Plain-text document sources
▼

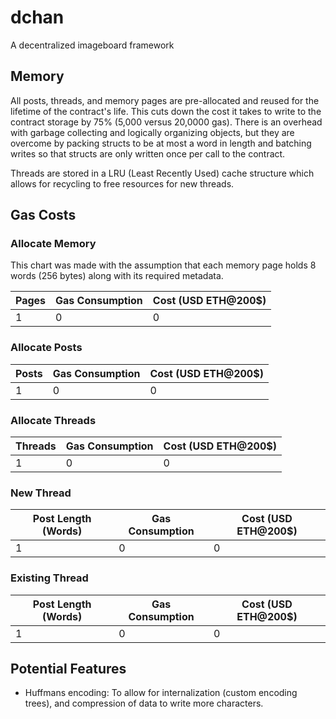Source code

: # dchan

A decentralized imageboard framework

## Memory

All posts, threads, and memory pages are pre-allocated and reused for the lifetime of the contract's life. This cuts 
down the cost it takes to write to the contract storage by 75\% (5,000 versus 20,0000 gas). There is an overhead with 
garbage collecting and logically organizing objects, but they are overcome by packing structs to be at most a word
in length and batching writes so that structs are only written once per call to the contract.

Threads are stored in a LRU (Least Recently Used) cache structure which allows for recycling to free resources
for new threads. 

## Gas Costs

### Allocate Memory

This chart was made with the assumption that each memory page holds 8 words (256 bytes) along with its required 
metadata.

| Pages               | Gas Consumption     | Cost (USD ETH@200$) |
|---------------------|---------------------|---------------------|
|                   1 |                   0 |                   0 |

### Allocate Posts

| Posts               | Gas Consumption     | Cost (USD ETH@200$) |
|---------------------|---------------------|---------------------|
|                   1 |                   0 |                   0 |

### Allocate Threads

| Threads             | Gas Consumption     | Cost (USD ETH@200$) |
|---------------------|---------------------|---------------------|
|                   1 |                   0 |                   0 |

### New Thread

| Post Length (Words) | Gas Consumption     | Cost (USD ETH@200$) |
|---------------------|---------------------|---------------------|
|                   1 |                   0 |                   0 |

### Existing Thread

| Post Length (Words) | Gas Consumption     | Cost (USD ETH@200$) |
|---------------------|---------------------|---------------------|
|                   1 |                   0 |                   0 |

## Potential Features

- Huffmans encoding: To allow for internalization (custom encoding trees), and compression of data to write more characters.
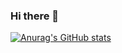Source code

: ### Hi there 👋

<!--
**y629/y629** is a ✨ _special_ ✨ repository because its `README.md` (this file) appears on your GitHub profile.

Here are some ideas to get you started:

- 🔭 I’m currently working on ...
- 🌱 I’m currently learning ...
- 👯 I’m looking to collaborate on ...
- 🤔 I’m looking for help with ...
- 💬 Ask me about ...
- 📫 How to reach me: ...
- 😄 Pronouns: ...
- ⚡ Fun fact: ...
-->

[![Anurag's GitHub stats](https://github-readme-stats.vercel.app/api?username=y629&?show_icons=true&count_private=true&thema=jolly)](https://github.com/anuraghazra/github-readme-stats)

<!-- [![Top Langs](https://github-readme-stats.vercel.app/api/top-langs/?username=y629&layout=compact)](https://github.com/anuraghazra/github-readme-stats) -->

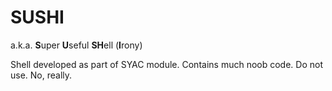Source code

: SUSHI
=====

a.k.a. **S**uper **U**seful **SH**ell (**I**rony)

Shell developed as part of SYAC module. Contains much noob code. Do not use. No, really.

▲

◆ Prompt ◆
Every line from the top of the entries through the line that holds "down the cost" is to be quoted exactly, please, and nothing else; omit the pictures.

◆ Solved exercise ◆
Source code

: # dchan

A decentralized imageboard framework

## Memory

All posts, threads, and memory pages are pre-allocated and reused for the lifetime of the contract's life. This cuts 
down the cost it takes to write to the contract storage by 75\% (5,000 versus 20,0000 gas). There is an overhead with 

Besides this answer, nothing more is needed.